Rassismus, Ignoranz, Engstirniges Denken regen mich auf. Eh vieles. Alles was einengend ist eigentlich. Man bleibt in so einem kleinen, starren Blickwinkel, statt sich zu öffnen und Dinge aus verschiedenen Perspektiven zu sehen. Bei Rassismus merkt man das besonders. Es geht immer nur darum, Menschen in Schubladen zu stecken, statt sie wirklich zu verstehen. Das macht mich wirklich wütend, weil es so viel kaputt macht und so unnötig ist.
Was möchtest du noch Neues lernen?
Ich möchte immer noch Handstand lernen, da bin ich schon jahrelang dran. Ich wollte früher als Kind freihändig Fahrrad fahren, dann auf den Finger pfeifen, Handstand und Fallschirmspringen muss ich eigentlich auch noch.
Was sagst du dir, wenn es mal schwierig wird?

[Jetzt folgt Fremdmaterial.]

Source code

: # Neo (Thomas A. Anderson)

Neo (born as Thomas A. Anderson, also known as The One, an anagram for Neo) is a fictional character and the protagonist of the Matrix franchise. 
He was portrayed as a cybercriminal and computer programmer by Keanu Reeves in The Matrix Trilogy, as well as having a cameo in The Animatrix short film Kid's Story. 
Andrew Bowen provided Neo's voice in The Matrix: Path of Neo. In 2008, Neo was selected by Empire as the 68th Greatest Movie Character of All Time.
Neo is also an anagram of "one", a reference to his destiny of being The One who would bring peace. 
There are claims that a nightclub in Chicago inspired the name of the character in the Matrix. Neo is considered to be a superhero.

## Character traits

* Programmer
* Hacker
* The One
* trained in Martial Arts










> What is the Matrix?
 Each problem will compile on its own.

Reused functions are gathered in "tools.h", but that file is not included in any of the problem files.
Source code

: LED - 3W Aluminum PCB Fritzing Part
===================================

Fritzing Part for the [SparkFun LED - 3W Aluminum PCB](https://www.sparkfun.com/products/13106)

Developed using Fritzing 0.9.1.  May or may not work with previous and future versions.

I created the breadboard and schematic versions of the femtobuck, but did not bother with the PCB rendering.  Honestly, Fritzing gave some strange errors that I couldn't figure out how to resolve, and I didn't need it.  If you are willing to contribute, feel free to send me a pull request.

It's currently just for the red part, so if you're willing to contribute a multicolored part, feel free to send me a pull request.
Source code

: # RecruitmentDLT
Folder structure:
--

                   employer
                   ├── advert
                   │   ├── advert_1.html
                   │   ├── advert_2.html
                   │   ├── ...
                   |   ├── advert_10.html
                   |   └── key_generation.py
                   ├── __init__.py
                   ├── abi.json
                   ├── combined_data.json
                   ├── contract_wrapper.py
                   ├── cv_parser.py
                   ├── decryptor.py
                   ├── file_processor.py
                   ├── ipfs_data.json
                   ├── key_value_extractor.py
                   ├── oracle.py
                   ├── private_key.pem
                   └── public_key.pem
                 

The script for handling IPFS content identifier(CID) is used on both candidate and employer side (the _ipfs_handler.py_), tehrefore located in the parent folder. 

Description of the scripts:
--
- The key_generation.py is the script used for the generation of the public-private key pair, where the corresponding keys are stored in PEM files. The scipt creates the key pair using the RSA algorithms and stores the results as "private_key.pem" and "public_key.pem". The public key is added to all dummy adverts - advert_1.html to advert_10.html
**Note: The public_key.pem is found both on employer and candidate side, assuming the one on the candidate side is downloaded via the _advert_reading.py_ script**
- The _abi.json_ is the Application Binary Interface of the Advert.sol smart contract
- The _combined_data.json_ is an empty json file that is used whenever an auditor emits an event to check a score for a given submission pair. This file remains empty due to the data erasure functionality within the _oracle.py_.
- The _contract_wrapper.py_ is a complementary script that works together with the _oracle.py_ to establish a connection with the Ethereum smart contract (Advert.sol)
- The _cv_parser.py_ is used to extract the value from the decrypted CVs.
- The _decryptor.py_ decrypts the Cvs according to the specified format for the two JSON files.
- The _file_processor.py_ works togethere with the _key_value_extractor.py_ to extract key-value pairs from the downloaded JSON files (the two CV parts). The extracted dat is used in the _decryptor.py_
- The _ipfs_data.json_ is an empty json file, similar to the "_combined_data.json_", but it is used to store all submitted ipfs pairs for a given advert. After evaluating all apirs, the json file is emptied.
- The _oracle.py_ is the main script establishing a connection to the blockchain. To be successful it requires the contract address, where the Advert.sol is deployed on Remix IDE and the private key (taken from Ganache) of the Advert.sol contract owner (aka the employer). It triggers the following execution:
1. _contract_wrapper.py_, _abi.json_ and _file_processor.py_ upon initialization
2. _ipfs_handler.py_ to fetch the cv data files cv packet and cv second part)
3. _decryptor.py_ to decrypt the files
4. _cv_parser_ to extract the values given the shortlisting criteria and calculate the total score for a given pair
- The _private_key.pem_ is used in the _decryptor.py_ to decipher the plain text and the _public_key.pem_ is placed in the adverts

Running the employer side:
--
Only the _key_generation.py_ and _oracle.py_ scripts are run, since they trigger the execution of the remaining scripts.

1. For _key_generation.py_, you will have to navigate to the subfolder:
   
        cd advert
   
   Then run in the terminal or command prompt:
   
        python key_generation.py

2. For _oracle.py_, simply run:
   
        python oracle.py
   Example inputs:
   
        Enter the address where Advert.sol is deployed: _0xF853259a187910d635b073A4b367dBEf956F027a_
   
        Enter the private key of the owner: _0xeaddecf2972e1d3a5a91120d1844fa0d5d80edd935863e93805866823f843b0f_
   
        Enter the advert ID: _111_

Ich denk mich oft ins Universum rein und dann werde ich so unglaublich klein, dass viele Probleme eh keinen Platz mehr haben, oder vollkommen unwichtig sind. Im Moment bleiben hilft oft, atmen, das Problem im Körper spüren, es akzeptieren, danach singen oder tanzen.
Was ist Salzburg für dich?
Salzburg ist für mich ein Ort voller Kontraste. Als ich Gast war, habe ich in Elsbethen gewohnt, deshalb war es für mich immer dieser Fahrradweg dorthin, der mir Salzburg nähergebracht hat. Es riecht hier einfach gut, die Luft ist frisch, und die Umgebung hat so etwas Beruhigendes. Gleichzeitig fallen mir aber auch die Leute am Bahnhof auf, Leute die auf der Straße leben, Alkohol, Verzweiflung. Mir fällt auch der Hass gegen Ausländer auf und das Geld, das manche blind macht für Solidarität und Miteinander, obwohl ich denke, dass das das Einzige ist, was wir in der Zukunft brauchen. Das macht mich nachdenklich, weil ich mich frage, woher das kommt und wie es weitergeht.
Was ist dein Lieblingsobjekt?
Ich habe eine Glaskugel, in der eine Pusteblume eingefasst ist. Ich habe sie mal in einem Museumsshop gekauft und frage mich bis heute, wie sie es geschafft haben, diese Pusteblume so zu verplastifizieren. Falls also jemand in Salzburg weiß, wie das gemacht wird: Sachdienliche Hinweise sind willkommen!
Hat Bruce Springsteen jemals zugesagt?
Der hat öfters zusagt, aber ist nie gekommen.